Obtaining climate change projections based on these marginal effects is straightforward and simply requires multiplying the marginal effects for each temperature bin by the change in exposure to each bin under a given warming scenario. The log yield changes can then transformed into percentage changes using well-known formulas.

4 Results and Discussion

4.1 Model Results and Warming Impacts

The main result of the model is the nonlinear effect of temperature on maize yields which is illustrated in Fig. 3. The effects of precipitation are not presented here because the scenarios do not alter the level of precipitation. Exposure to temperatures above 30 °C appear detrimental to maize yields. The response function reflects the fact that years with higher exposure to high temperature tend to be associated with lower than average maize yields in the study region. This is in line with previous findings in the literature.
Fig. 3

Nonlinear effects of temperature on maize yields

The lower part of the Fig. 3 represents the baseline temperature distribution across temperature bins. This is somewhat similar to the distribution within bins illustrated in Fig. 2. Again, for the baseline climate, exposure beyond 30 °C is not very common. However, a uniform warming scenario shifts the temperature distribution to the right, which increases the frequency of high temperatures. The anticipated consequence is that maize yields would decrease as exposure to detrimental temperature levels rises.

Figure 4 illustrates the maize yields impacts for all counties in the sample (top row) as well as the distribution of impacts (bottom row) for each warming scenario.

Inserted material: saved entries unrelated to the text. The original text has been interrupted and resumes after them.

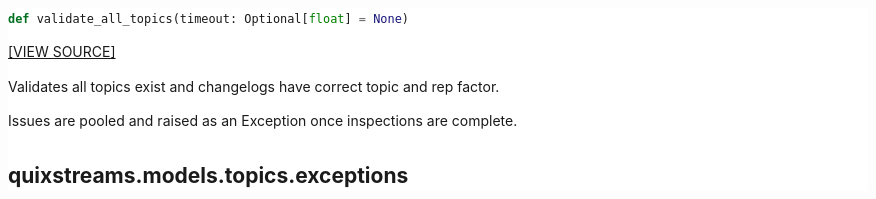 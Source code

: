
 ```python
def validate_all_topics(timeout: Optional[float] = None)
```

[[VIEW SOURCE]](https://github.com/quixio/quix-streams/blob/51c8064d2623b13b3e11c5acbb33409643f66f3c/quixstreams/models/topics/manager.py#L424)

Validates all topics exist and changelogs have correct topic and rep factor.

Issues are pooled and raised as an Exception once inspections are complete.

<a id="quixstreams.models.topics.exceptions"></a>

## quixstreams.models.topics.exceptions

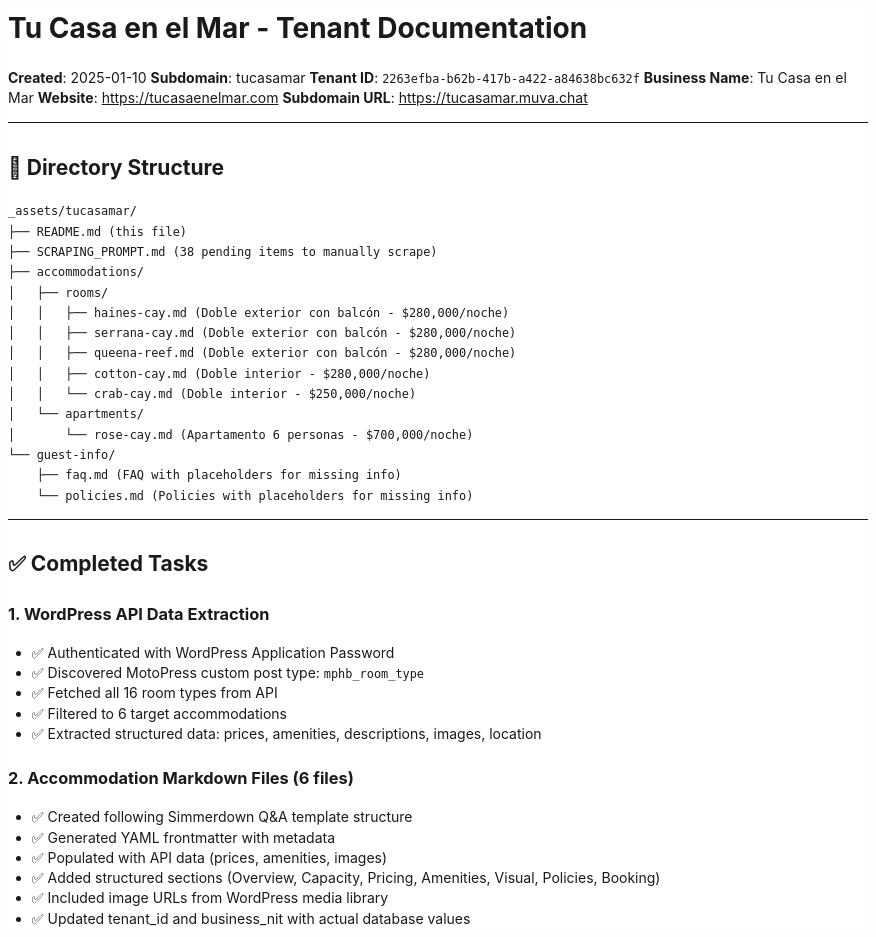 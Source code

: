 # Tu Casa en el Mar - Tenant Documentation

**Created**: 2025-01-10
**Subdomain**: tucasamar
**Tenant ID**: `2263efba-b62b-417b-a422-a84638bc632f`
**Business Name**: Tu Casa en el Mar
**Website**: https://tucasaenelmar.com
**Subdomain URL**: https://tucasamar.muva.chat

---

## 📁 Directory Structure

```
_assets/tucasamar/
├── README.md (this file)
├── SCRAPING_PROMPT.md (38 pending items to manually scrape)
├── accommodations/
│   ├── rooms/
│   │   ├── haines-cay.md (Doble exterior con balcón - $280,000/noche)
│   │   ├── serrana-cay.md (Doble exterior con balcón - $280,000/noche)
│   │   ├── queena-reef.md (Doble exterior con balcón - $280,000/noche)
│   │   ├── cotton-cay.md (Doble interior - $280,000/noche)
│   │   └── crab-cay.md (Doble interior - $250,000/noche)
│   └── apartments/
│       └── rose-cay.md (Apartamento 6 personas - $700,000/noche)
└── guest-info/
    ├── faq.md (FAQ with placeholders for missing info)
    └── policies.md (Policies with placeholders for missing info)
```

---

## ✅ Completed Tasks

### 1. WordPress API Data Extraction
- ✅ Authenticated with WordPress Application Password
- ✅ Discovered MotoPress custom post type: `mphb_room_type`
- ✅ Fetched all 16 room types from API
- ✅ Filtered to 6 target accommodations
- ✅ Extracted structured data: prices, amenities, descriptions, images, location

### 2. Accommodation Markdown Files (6 files)
- ✅ Created following Simmerdown Q&A template structure
- ✅ Generated YAML frontmatter with metadata
- ✅ Populated with API data (prices, amenities, images)
- ✅ Added structured sections (Overview, Capacity, Pricing, Amenities, Visual, Policies, Booking)
- ✅ Included image URLs from WordPress media library
- ✅ Updated tenant_id and business_nit with actual database values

Because the statistical model regresses the log yield on weather variables conditional on a time trend, these impacts reflect percentage changes around the yield trend. A warming scenario of 1 °C has a relatively small effect with some northern counties experiencing small positive effects. However, more severe warming scenarios generate increasing crop yield losses. Interestingly, the model predicts rising heterogeneous effects across the sample as illustrated by the higher variance of projected impacts for the most severe warming scenario. The reason is that warming results in a disproportionately higher increase in the frequency of extreme temperatures in region that were warmer in the baseline climate.
Fig. 4

Maize yield impacts under alternative warming scenarios (Notes: The top row represents the projected effect of the corresponding warming scenario for each county in the sample. Grey counties are not in the sample. Some of these effects are not statistically significant when close to zero. The bottom row represents the distributions of these county-level effects)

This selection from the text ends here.